Diageo CEO Ivan Menezes |
This memory came to me yesterday when Diageo announced that it had ‘disposed’ of 19 brands by selling them to Sazerac. The portfolio includes several Seagrams-branded Canadian whiskies, some rums, some vodkas, and a bunch of liqueurs. Some are names you may know, such as Seagram’s VO, Goldschlager, Scoresby, Booth’s, and Myers’s. All are ‘cats and dogs,’ an industry term for small, low-margin brands with little growth potential.
In the official statement, Ivan Menezes, Chief Executive of Diageo, said: "The disposal of these brands enables us to have even greater focus on the faster growing premium and above brands in the US spirits portfolio."
In other words, the world’s largest drinks company can’t walk and chew gum at the same time. It can’t advance its most profitable segments while also making a healthy profit from the rest.

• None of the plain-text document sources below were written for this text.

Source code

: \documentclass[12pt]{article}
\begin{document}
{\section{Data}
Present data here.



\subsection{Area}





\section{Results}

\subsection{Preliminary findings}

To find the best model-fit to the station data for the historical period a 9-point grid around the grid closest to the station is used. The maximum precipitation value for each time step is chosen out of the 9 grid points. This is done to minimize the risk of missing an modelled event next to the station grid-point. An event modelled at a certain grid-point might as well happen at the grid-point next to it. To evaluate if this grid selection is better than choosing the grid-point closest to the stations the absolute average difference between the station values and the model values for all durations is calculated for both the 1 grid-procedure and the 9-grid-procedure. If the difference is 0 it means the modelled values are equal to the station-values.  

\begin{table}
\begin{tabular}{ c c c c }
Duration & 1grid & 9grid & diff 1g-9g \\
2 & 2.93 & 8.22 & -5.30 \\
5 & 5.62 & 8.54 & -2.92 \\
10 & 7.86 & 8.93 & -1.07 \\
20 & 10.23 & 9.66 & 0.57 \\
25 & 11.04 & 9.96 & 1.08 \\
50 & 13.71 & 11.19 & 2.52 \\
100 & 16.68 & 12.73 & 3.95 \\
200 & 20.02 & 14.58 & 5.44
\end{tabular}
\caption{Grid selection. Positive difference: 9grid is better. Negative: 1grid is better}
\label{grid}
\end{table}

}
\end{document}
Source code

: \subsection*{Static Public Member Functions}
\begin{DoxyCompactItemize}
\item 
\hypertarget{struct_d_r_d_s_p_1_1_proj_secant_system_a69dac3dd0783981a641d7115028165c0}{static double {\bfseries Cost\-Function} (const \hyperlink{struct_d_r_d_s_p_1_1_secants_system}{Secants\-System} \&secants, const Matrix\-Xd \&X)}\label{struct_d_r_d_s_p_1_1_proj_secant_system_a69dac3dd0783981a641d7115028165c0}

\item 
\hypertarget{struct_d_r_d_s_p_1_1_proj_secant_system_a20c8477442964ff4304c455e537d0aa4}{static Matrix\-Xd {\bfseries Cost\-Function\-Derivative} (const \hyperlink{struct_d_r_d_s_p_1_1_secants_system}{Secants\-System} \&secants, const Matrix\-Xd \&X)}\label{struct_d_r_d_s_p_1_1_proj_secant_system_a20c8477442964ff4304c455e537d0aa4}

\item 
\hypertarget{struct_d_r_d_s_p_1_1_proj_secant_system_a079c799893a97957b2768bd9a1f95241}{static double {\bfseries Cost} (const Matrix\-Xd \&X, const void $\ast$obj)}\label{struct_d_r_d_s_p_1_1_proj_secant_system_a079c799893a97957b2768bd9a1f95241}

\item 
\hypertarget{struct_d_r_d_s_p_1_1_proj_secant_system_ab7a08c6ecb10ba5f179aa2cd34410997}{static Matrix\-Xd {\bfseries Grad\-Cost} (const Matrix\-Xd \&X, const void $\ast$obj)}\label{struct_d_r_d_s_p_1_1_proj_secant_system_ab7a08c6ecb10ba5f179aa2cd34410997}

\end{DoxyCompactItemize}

Is that fair? Sazerac paid about $550 million for the lot. That was not an act of charity. Sazerac believes it will make money where Diageo could not. Sazerac has a massive portfolio of brands, probably the largest in the distilled spirits industry.
Different companies and the managers who run them have different strategies. That doesn’t make one right or the other wrong. Unlike Diageo, Sazerac is privately-owned, so they don’t have to justify in public everything they do. Investors seemed to like Diageo’s move.
Brown-Forman has long had a firm ‘no cats and dogs’ policy. Not long ago it sold Southern Comfort, a household name, because it wasn’t performing up to expectations. Beam Suntory and Pernod also unload brands they consider unpromising. Heaven Hill has always had a lot of cats and dogs, and still does, but it has not been acquiring more of them.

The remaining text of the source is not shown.